■ Work instruction
Nothing other than the lines from the one containing "3. **Advanced Reporting**" through the last line of the data below should be output, each reproduced exactly.

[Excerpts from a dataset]
▬▬▬

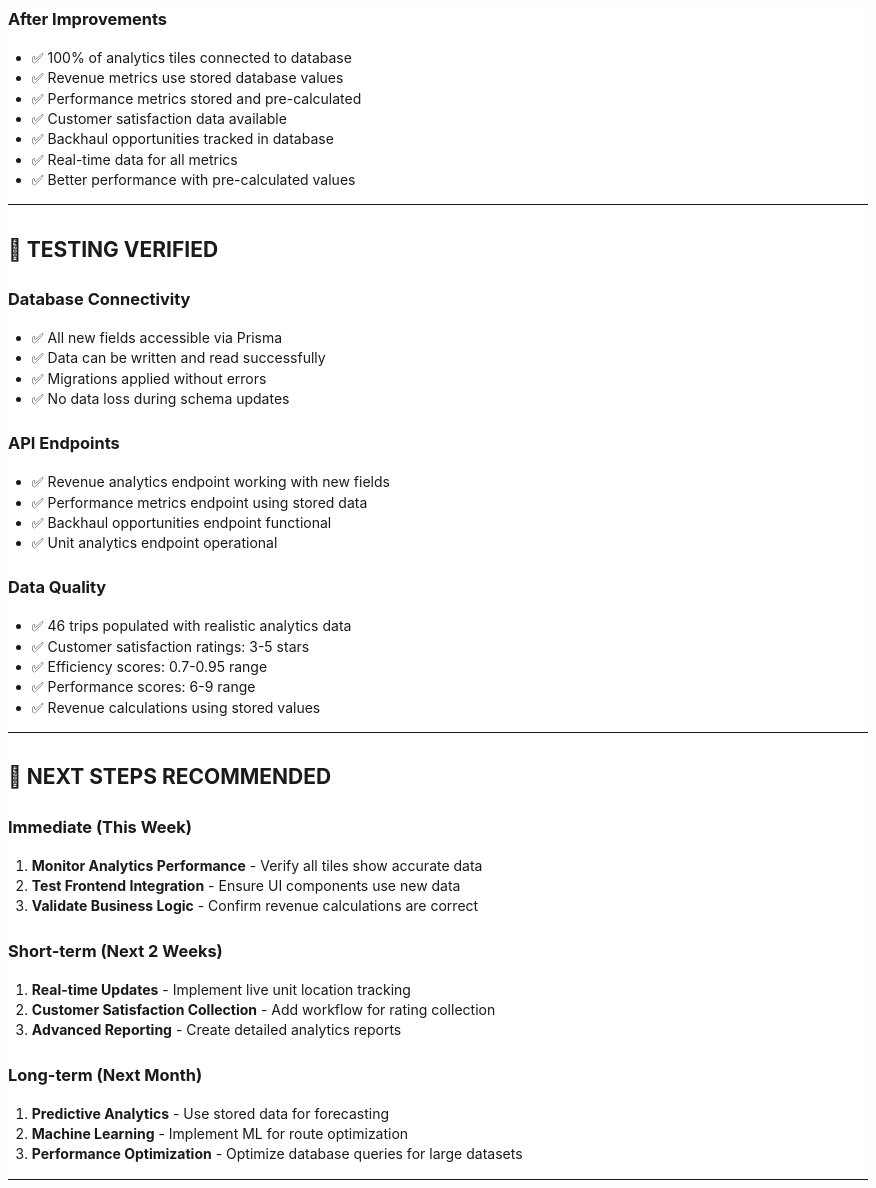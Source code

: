 ### **After Improvements**
- ✅ 100% of analytics tiles connected to database
- ✅ Revenue metrics use stored database values
- ✅ Performance metrics stored and pre-calculated
- ✅ Customer satisfaction data available
- ✅ Backhaul opportunities tracked in database
- ✅ Real-time data for all metrics
- ✅ Better performance with pre-calculated values

---

## 🧪 **TESTING VERIFIED**

### **Database Connectivity**
- ✅ All new fields accessible via Prisma
- ✅ Data can be written and read successfully
- ✅ Migrations applied without errors
- ✅ No data loss during schema updates

### **API Endpoints**
- ✅ Revenue analytics endpoint working with new fields
- ✅ Performance metrics endpoint using stored data
- ✅ Backhaul opportunities endpoint functional
- ✅ Unit analytics endpoint operational

### **Data Quality**
- ✅ 46 trips populated with realistic analytics data
- ✅ Customer satisfaction ratings: 3-5 stars
- ✅ Efficiency scores: 0.7-0.95 range
- ✅ Performance scores: 6-9 range
- ✅ Revenue calculations using stored values

---

## 🚀 **NEXT STEPS RECOMMENDED**

### **Immediate (This Week)**
1. **Monitor Analytics Performance** - Verify all tiles show accurate data
2. **Test Frontend Integration** - Ensure UI components use new data
3. **Validate Business Logic** - Confirm revenue calculations are correct

### **Short-term (Next 2 Weeks)**
1. **Real-time Updates** - Implement live unit location tracking
2. **Customer Satisfaction Collection** - Add workflow for rating collection
3. **Advanced Reporting** - Create detailed analytics reports

### **Long-term (Next Month)**
1. **Predictive Analytics** - Use stored data for forecasting
2. **Machine Learning** - Implement ML for route optimization
3. **Performance Optimization** - Optimize database queries for large datasets

---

▬▬▬

■ Task result
3. **Advanced Reporting** - Create detailed analytics reports

### **Long-term (Next Month)**
1. **Predictive Analytics** - Use stored data for forecasting
2. **Machine Learning** - Implement ML for route optimization
3. **Performance Optimization** - Optimize database queries for large datasets

---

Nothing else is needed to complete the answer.